• [EXERCISE OBJECTIVE] Every line from the top of the records through the line containing "聚会的组织者很快来了，汪淼见" should be retyped exactly; the pictures should not.

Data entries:
········

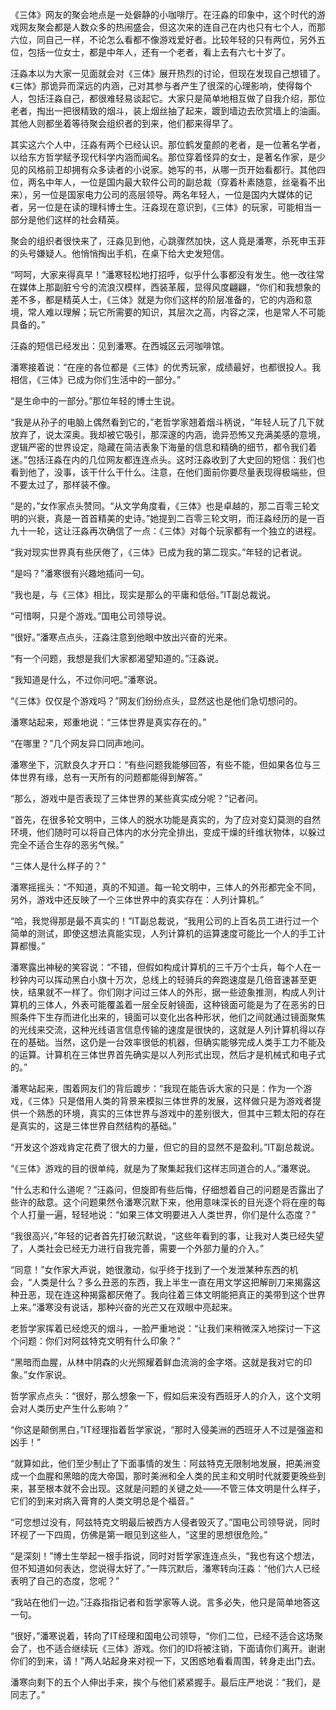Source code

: 《三体》网友的聚会地点是一处僻静的小咖啡厅。在汪淼的印象中，这个时代的游戏网友聚会都是人数众多的热闹盛会，但这次来的连自己在内也只有七个人，而那六位，同自己一样，不论怎么看都不像游戏爱好者。比较年轻的只有两位，另外五位，包括一位女士，都是中年人，还有一个老者，看上去有六七十岁了。

汪淼本以为大家一见面就会对《三体》展开热烈的讨论，但现在发现自己想错了。《三体》那诡异而深远的内涵，己对其参与者产生了很深的心理影响，使得每个人，包括汪淼自己，都很难轻易谈起它。大家只是简单地相互做了自我介绍，那位老者，掏出一把很精致的烟斗，装上烟丝抽了起来，踱到墙边去欣赏墙上的油画。其他人则都坐着等待聚会组织者的到来，他们都来得早了。

其实这六个人中，汪淼有两个已经认识。那位鹤发童颜的老者，是一位著名学者，以给东方哲学赋予现代科学内涵而闻名。那位穿着怪异的女士，是著名作家，是少见的风格前卫却拥有众多读者的小说家。她写的书，从哪一页开始看都行。其他四位，两名中年人，一位是国内最大软件公司的副总裁（穿着朴素随意，丝毫看不出来），另一位是国家电力公司的高层领导。两名年轻人，一位是国内大媒体的记者，另一位是在读的理科博士生。汪淼现在意识到，《三体》的玩家，可能相当一部分是他们这样的社会精英。

聚会的组织者很快来了，汪淼见到他，心跳骤然加快，这人竟是潘寒，杀死申玉菲的头号嫌疑人。他悄悄掏出手机，在桌下给大史发短信。

“呵呵，大家来得真早！”潘寒轻松地打招呼，似乎什么事都没有发生。他一改往常在媒体上那副脏兮兮的流浪汉模样，西装革履，显得风度翩翩，“你们和我想象的差不多，都是精英人士，《三体》就是为你们这样的阶层准备的，它的内涵和意境，常人难以理解；玩它所需要的知识，其层次之高，内容之深，也是常人不可能具备的。”

汪淼的短信已经发出：见到潘寒。在西城区云河咖啡馆。

潘寒接着说：“在座的各位都是《三体》的优秀玩家，成绩最好，也都很投人。我相信，《三体》已成为你们生活中的一部分。”

“是生命中的一部分。”那位年轻的博士生说。

“我是从孙子的电脑上偶然看到它的，”老哲学家翘着烟斗柄说，“年轻人玩了几下就放弃了，说太深奥。我却被它吸引，那深邃的内涵，诡异恐怖又充满美感的意境，逻辑严密的世界设定，隐藏在简洁表象下海量的信息和精确的细节，都令我们着迷。”包括汪淼在内的几位网友都连连点头。这时汪淼收到了大史回的短信：我们也看到他了，没事，该干什么干什么。注意，在他们面前你要尽量表现得极端些，但不要太过了，那样装不像。

“是的，”女作家点头赞同。“从文学角度看，《三体》也是卓越的，那二百零三轮文明的兴衰，真是一首首精美的史诗。”她提到二百零三轮文明，而汪淼经历的是一百九十一轮，这让汪淼再次确信了一点：《三体》对每个玩家都有一个独立的进程。

“我对现实世界真有些厌倦了，《三体》已成为我的第二现实。”年轻的记者说。

“是吗？”潘寒很有兴趣地插问一句。

“我也是，与《三体》相比，现实是那么的平庸和低俗。”IT副总裁说。

“可惜啊，只是个游戏。”国电公司领导说。

“很好。”潘寒点点头，汪淼注意到他眼中放出兴奋的光来。

“有一个问题，我想是我们大家都渴望知道的。”汪淼说。

“我知道是什么，不过你问吧。”潘寒说。

“《三体》仅仅是个游戏吗？”网友们纷纷点头，显然这也是他们急切想问的。

潘寒站起来，郑重地说：“三体世界是真实存在的。”

“在哪里？”几个网友异口同声地问。

潘寒坐下，沉默良久才开口：“有些问题我能够回答，有些不能，但如果各位与三体世界有缘，总有一天所有的问题都能得到解答。”

“那么，游戏中是否表现了三体世界的某些真实成分呢？”记者问。

“首先，在很多轮文明中，三体人的脱水功能是真实的，为了应对变幻莫测的自然环境，他们随时可以将自己体内的水分完全排出，变成干燥的纤维状物体，以躲过完全不适合生存的恶劣气候。”

“三体人是什么样子的？”

潘寒摇摇头：“不知道，真的不知道。每一轮文明中，三体人的外形都完全不同，另外，游戏中还反映了一个三体世界中的真实存在：人列计算机。”

“哈，我觉得那是最不真实的！”IT副总裁说，“我用公司的上百名员工进行过一个简单的测试，即使这想法真能实现，人列计算机的运算速度可能比一个人的手工计算都慢。”

潘寒露出神秘的笑容说：“不错，但假如构成计算机的三千万个士兵，每个人在一秒钟内可以挥动黑白小旗十万次，总线上的轻骑兵的奔跑速度是几倍音速甚至更快，结果就不一样了。你们刚才问过三体人的外形，据一些迹象推测，构成人列计算机的三体人，外表可能覆盖着一层全反射镜面，这种镜面可能是为了在恶劣的日照条件下生存而进化出来的，镜面可以变化出各种形状，他们之间就通过镜面聚焦的光线来交流，这种光线语言信息传输的速度是很快的，这就是人列计算机得以存在的基础。当然，这仍是一台效率很低的机器，但确实能够完成人类手工力不能及的运算。计算机在三体世界首先确实是以人列形式出现，然后才是机械式和电子式的。”

潘寒站起来，围着网友们的背后踱步：“我现在能告诉大家的只是：作为一个游戏，《三体》只是借用人类的背景来模拟三体世界的发展，这样做只是为游戏者提供一个熟悉的环境，真实的三体世界与游戏中的差别很大，但其中三颗太阳的存在是真实的，这是三体世界自然结构的基础。”

“开发这个游戏肯定花费了很大的力量，但它的目的显然不是盈利。”IT副总裁说。

“《三体》游戏的目的很单纯，就是为了聚集起我们这样志同道合的人。”潘寒说。

“什么志和什么道呢？”汪淼问，但旋即有些后悔，仔细想着自己的问题是否露出了些许的敌意。这个问题果然令潘寒沉默下来，他用意味深长的目光逐个将在座的每个人打量一遍，轻轻地说：“如果三体文明要进入人类世界，你们是什么态度？”

“我很高兴，”年轻的记者首先打破沉默说，“这些年看到的事，让我对人类已经失望了，人类社会已经无力进行自我完善，需要一个外部力量的介入。”

“同意！”女作家大声说，她很激动，似乎终于找到了一个发泄某种东西的机会，“人类是什么？多么丑恶的东西，我上半生一直在用文学这把解剖刀来揭露这种丑恶，现在连这种揭露都厌倦了。我向往着三体文明能把真正的美带到这个世界上来。”潘寒没有说话，那种兴奋的光芒又在双眼中亮起来。

老哲学家挥着已经熄灭的烟斗，一脸严重地说：“让我们来稍微深入地探讨一下这个问题：你们对阿兹特克文明有什么印象？”

“黑暗而血腥，从林中阴森的火光照耀着鲜血流淌的金字塔。这就是我对它的印象。”女作家说。

哲学家点点头：“很好，那么想象一下，假如后来没有西班牙人的介入，这个文明会对人类历史产生什么影响？”

“你这是颠倒黑白，”IT经理指着哲学家说，“那时入侵美洲的西班牙人不过是强盗和凶手！”

“就算如此，他们至少制止了下面事情的发生：阿兹特克无限制地发展，把美洲变成一个血腥和黑暗的庞大帝国，那时美洲和全人类的民主和文明时代就要更晚些到来，甚至根本就不会出现。这就是问题的关键之处——不管三体文明是什么样子，它们的到来对病入膏育的人类文明总是个福音。”

“可您想过没有，阿兹特克文明最后被西方人侵者毁灭了。”国电公司领导说，同时环视了一下四周，仿佛是第一眼见到这些人，“这里的思想很危险。”

“是深刻！”博士生举起一根手指说，同时对哲学家连连点头，“我也有这个想法，但不知道如何表达，您说得太好了。”一阵沉默后，潘寒转向汪淼：“他们六人已经表明了自己的态度，您呢？”

“我站在他们一边。”汪淼指指记者和哲学家等人说。言多必失，他只是简单地答这一句。

“很好，”潘寒说着，转向了IT经理和国电公司领导，“你们二位，已经不适合这场聚会了，也不适合继续玩《三体》游戏。你们的ID将被注销，下面请你们离开。谢谢你们的到来，请！”两人站起身来对视一下，又困惑地看看周围，转身走出门去。

潘寒向剩下的五个人伸出手来，挨个与他们紧紧握手。最后庄严地说：“我们，是同志了。”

········

• [RESULT OF THE TASK]
Source code

: 《三体》网友的聚会地点是一处僻静的小咖啡厅。在汪淼的印象中，这个时代的游戏网友聚会都是人数众多的热闹盛会，但这次来的连自己在内也只有七个人，而那六位，同自己一样，不论怎么看都不像游戏爱好者。比较年轻的只有两位，另外五位，包括一位女士，都是中年人，还有一个老者，看上去有六七十岁了。

汪淼本以为大家一见面就会对《三体》展开热烈的讨论，但现在发现自己想错了。《三体》那诡异而深远的内涵，己对其参与者产生了很深的心理影响，使得每个人，包括汪淼自己，都很难轻易谈起它。大家只是简单地相互做了自我介绍，那位老者，掏出一把很精致的烟斗，装上烟丝抽了起来，踱到墙边去欣赏墙上的油画。其他人则都坐着等待聚会组织者的到来，他们都来得早了。

其实这六个人中，汪淼有两个已经认识。那位鹤发童颜的老者，是一位著名学者，以给东方哲学赋予现代科学内涵而闻名。那位穿着怪异的女士，是著名作家，是少见的风格前卫却拥有众多读者的小说家。她写的书，从哪一页开始看都行。其他四位，两名中年人，一位是国内最大软件公司的副总裁（穿着朴素随意，丝毫看不出来），另一位是国家电力公司的高层领导。两名年轻人，一位是国内大媒体的记者，另一位是在读的理科博士生。汪淼现在意识到，《三体》的玩家，可能相当一部分是他们这样的社会精英。

聚会的组织者很快来了，汪淼见到他，心跳骤然加快，这人竟是潘寒，杀死申玉菲的头号嫌疑人。他悄悄掏出手机，在桌下给大史发短信。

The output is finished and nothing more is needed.